天才は幼馴染と野球から逃げられない②


「バッチ来ォーい」


 山…山……えーと、なんでもいいか。
 ヤマの身に付けたバッティンググローブに目を輝かせて、早速真似をして、手に付けてバットを構えて見事に空振る圭を、ベンチに寝そべりながら眺める。三回外しただけで拗ねて戻ってきた圭が、俺に覆いかぶさって倒れてきたけど、普通に暑いし重たいから足で蹴落とす。
 転がり落ちた圭が、ちょっと真白ちゃん!?とか、ぎゃーぎゃー騒いでるけど知らない。そのまま、葉流火に首根っこを掴まれた圭がずるずる引き摺られて行く。ご愁傷様。葉流火が俺にも視線を寄越してきたけど、そっぽを向く。

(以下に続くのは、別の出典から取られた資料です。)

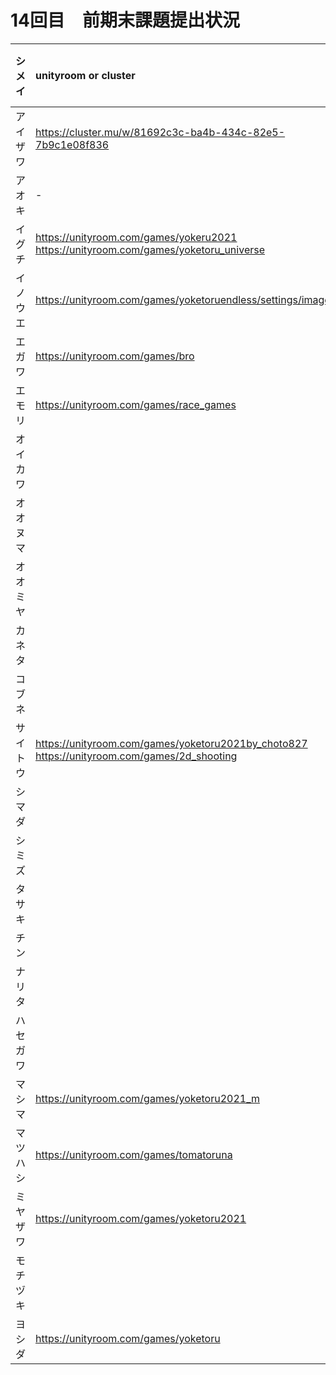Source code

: # 14回目　前期末課題提出状況

|シメイ|unityroom or cluster|Unityプロジェクト|
|:-:|:-|:-:|
|アイザワ|https://cluster.mu/w/81692c3c-ba4b-434c-82e5-7b9c1e08f836|-|
|アオキ|-|〇|
|イグチ|https://unityroom.com/games/yokeru2021<br>https://unityroom.com/games/yoketoru_universe|〇|
|イノウエ|https://unityroom.com/games/yoketoruendless/settings/images|〇|
|エガワ|https://unityroom.com/games/bro|〇|
|エモリ|https://unityroom.com/games/race_games|〇|
|オイカワ|||
|オオヌマ|||
|オオミヤ|||
|カネタ||〇|
|コブネ|||
|サイトウ|https://unityroom.com/games/yoketoru2021by_choto827<br>https://unityroom.com/games/2d_shooting|〇|
|シマダ|||
|シミズ|||
|タサキ|||
|チン||〇|
|ナリタ|||
|ハセガワ|||
|マシマ|https://unityroom.com/games/yoketoru2021_m|〇|
|マツハシ|https://unityroom.com/games/tomatoruna|〇|
|ミヤザワ|https://unityroom.com/games/yoketoru2021|〇|
|モチヅキ|||
|ヨシダ|https://unityroom.com/games/yoketoru|〇|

 そもそも、今日はどうしてもと葉流火がしつこいから見学にきただけ。
 俺は野球をやるとは一言も言っていない。それが分かっているからか、葉流火もヤマもそれ以上は何も言ってこないけど、そわそわした視線は感じる。そんな視線から逃れるようにうつ伏せに姿勢を変えれば、日差しで傷んだベンチが、ぎしりと音を立てた。
 圭が上手く打てないのは、記憶が無いのもそうだが、左打ちだからだ。今の圭は右で打っている。別に俺が口に出さなくても、そろそろ駄々をこねる圭を見兼ねて葉流火が指摘するだろうから、俺は何も言わない。


「…――いい天気」


 聞き馴染んだ、バットが球を捉えた音が鼓膜を震わす。腐るほど肌で感じた、青空へ飛んでいくボールの感覚。グラウンドから地面に目を伏せれば、微睡むように、瞼が重くなる。
 そしてそのまま、顔の近くで弄んでいたボールをつん、と人差し指で突けば、ころんと誰かの足先まで転がり落ちていった。